Devdutt Padikkal hit an unbeaten 101 as Royal Challengers Bangalore thrashed Rajasthan Royals by 10 wickets in the Indian Premier League.
The 20-year-old’s innings came off only 52 balls as RCB reached their target of 178 with 3.3 overs to spare.
RCB captain Virat Kohli – who scored 72 not out – also became the first man to reach 6,000 IPL runs.
Earlier, Royals posted 177-9 from 20 overs, with Shivnam Dube scoring 46 and Jos Buttler falling for eight.
Top of the table RCB have now won all four of their matches in this season’s IPL, while the Royals remain second from bottom with a solitary win.
Having lost the toss and been put in to bat, the Royals fell to 43-4 after 7.2 overs.
Opener Buttler was bowled by seamer Mohammed Siraj – the pick of the RCB bowlers with 3-27 – for eight, the England player now averaging 21 from four innings in this year’s IPL.
Captain Sanju Samson – having just launched Sundar Washington for a six – also failed to score big, chipping the spinner’s very next ball straight to Glenn Maxwell at mid-wicket for 21.
Dube then led Royals’ recovery, sharing a 66-run partnership with Riyan Prag (25) for the sixth wicket, while Rahul Tewatia also contributed, with 40 off 23 balls.

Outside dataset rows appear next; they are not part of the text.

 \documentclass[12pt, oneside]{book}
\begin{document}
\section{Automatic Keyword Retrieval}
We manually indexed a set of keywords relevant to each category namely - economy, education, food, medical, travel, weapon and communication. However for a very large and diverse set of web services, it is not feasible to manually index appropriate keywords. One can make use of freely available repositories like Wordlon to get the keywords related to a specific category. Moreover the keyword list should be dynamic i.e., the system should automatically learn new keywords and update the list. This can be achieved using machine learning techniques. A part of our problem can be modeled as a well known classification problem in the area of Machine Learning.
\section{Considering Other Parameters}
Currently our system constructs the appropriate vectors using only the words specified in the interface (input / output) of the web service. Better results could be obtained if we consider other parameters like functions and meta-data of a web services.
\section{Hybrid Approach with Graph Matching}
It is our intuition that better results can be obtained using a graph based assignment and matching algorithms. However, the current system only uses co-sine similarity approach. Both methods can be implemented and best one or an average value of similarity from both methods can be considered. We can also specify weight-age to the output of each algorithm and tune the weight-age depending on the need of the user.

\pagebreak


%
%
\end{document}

RCB seamer Harshal Patel – the top wicket-taker in this season’s competition so far with 12 dismissals – picked up 3-47.
In contrast to the Royals, RCB’s openers flourished in the reply as Padikkal played a fluent yet explosive innings which included eleven boundaries and six sixes.

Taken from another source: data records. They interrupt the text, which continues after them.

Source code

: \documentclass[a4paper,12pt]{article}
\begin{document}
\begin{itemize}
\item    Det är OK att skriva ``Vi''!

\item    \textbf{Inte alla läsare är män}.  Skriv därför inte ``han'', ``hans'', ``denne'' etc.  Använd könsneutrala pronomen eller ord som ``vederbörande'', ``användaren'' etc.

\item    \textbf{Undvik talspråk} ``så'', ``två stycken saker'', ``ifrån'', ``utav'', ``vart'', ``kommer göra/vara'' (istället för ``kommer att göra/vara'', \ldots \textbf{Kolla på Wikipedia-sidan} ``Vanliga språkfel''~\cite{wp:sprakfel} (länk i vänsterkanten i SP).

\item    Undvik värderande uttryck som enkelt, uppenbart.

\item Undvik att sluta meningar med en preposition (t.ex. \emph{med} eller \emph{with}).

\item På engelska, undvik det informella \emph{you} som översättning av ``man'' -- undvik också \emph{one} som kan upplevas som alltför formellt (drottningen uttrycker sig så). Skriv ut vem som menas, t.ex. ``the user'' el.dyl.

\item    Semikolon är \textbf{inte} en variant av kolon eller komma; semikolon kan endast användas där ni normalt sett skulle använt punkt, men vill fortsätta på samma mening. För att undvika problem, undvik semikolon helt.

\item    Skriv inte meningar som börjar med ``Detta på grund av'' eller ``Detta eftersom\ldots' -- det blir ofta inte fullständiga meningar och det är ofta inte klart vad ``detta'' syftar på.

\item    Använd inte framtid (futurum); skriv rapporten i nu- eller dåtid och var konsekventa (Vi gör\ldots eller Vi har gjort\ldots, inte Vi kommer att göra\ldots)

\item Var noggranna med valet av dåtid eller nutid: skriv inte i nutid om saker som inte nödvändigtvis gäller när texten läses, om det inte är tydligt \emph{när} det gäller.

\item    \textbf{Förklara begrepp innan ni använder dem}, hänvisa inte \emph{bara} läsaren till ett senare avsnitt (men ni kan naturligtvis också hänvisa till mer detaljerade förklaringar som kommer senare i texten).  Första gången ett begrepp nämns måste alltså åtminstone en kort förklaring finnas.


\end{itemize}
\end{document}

Padikkal brought up his sixth IPL fifty with a glorious cover drive for four before reaching his maiden IPL ton in similar fashion.

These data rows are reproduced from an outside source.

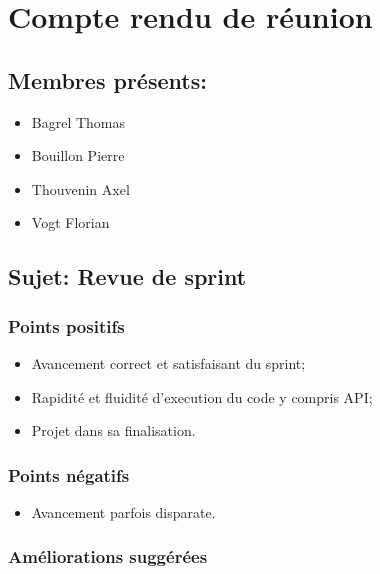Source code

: \documentclass[a4paper, 12pt]{report}
\begin{document}

\section{Compte rendu de réunion }

\subsection*{Membres présents:}

\begin{itemize}

\item
  Bagrel Thomas
\item
  Bouillon Pierre
\item
  Thouvenin Axel
\item
  Vogt Florian
\end{itemize}

\subsection*{Sujet: Revue de sprint }

\subsubsection*{Points positifs}

\begin{itemize}

\item
  Avancement correct et satisfaisant du sprint;
\item
  Rapidité et fluidité d'execution du code y compris API;
\item
  Projet dans sa finalisation.
\end{itemize}

\subsubsection*{Points négatifs}

\begin{itemize}

\item
  Avancement parfois disparate.
\end{itemize}

\subsubsection*{Améliorations suggérées}
\end{document}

RCB captain Kohli played second fiddle to Padikkal for the majority of the chase but combined glorious orthodox cricketing shots with more powerful blows, his innings coming off 47 balls and including six boundaries and three sixes,
Kohli has now scored 6,021 runs from 196 IPL matches since making his debut in 2008, with Chennai Super Kings batsman Suresh Raina second in the list of all-time IPL run-scorers with 5,448. (Courtesy BBC)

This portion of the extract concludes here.